WHAT IS NEEDED:
The word "brew" occurs in some lines of the data. Return each such line.

LISTED ENTRIES:
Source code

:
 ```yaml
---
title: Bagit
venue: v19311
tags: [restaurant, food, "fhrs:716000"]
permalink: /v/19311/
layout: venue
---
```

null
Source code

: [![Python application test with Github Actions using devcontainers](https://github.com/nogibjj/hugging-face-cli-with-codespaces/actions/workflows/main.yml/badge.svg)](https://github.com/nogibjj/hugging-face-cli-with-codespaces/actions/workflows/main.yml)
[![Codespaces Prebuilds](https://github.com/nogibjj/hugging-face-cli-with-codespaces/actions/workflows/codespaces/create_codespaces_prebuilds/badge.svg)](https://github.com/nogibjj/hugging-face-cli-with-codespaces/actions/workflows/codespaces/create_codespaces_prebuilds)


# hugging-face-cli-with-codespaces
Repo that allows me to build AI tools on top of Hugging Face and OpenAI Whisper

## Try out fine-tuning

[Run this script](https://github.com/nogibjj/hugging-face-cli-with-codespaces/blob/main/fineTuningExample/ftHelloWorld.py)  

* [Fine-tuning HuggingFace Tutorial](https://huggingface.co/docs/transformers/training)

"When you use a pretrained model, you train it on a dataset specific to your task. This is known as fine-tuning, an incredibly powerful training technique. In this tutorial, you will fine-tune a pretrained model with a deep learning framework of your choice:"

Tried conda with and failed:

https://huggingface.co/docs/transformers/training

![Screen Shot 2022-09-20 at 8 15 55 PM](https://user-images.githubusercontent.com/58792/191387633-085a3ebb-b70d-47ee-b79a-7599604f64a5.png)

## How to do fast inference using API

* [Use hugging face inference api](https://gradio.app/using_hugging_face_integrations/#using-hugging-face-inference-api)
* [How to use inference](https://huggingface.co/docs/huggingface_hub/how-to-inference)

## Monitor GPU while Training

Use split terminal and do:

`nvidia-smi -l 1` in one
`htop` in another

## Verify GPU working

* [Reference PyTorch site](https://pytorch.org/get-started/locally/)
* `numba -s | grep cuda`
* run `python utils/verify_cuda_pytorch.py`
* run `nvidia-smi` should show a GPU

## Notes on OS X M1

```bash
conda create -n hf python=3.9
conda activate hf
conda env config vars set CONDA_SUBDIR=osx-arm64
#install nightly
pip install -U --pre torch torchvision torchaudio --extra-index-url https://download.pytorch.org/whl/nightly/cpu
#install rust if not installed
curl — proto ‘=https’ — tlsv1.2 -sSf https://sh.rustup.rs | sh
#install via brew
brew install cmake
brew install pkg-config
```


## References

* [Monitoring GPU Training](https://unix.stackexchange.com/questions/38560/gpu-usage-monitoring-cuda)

RESPONSE AREA:
#install via brew
brew install cmake
brew install pkg-config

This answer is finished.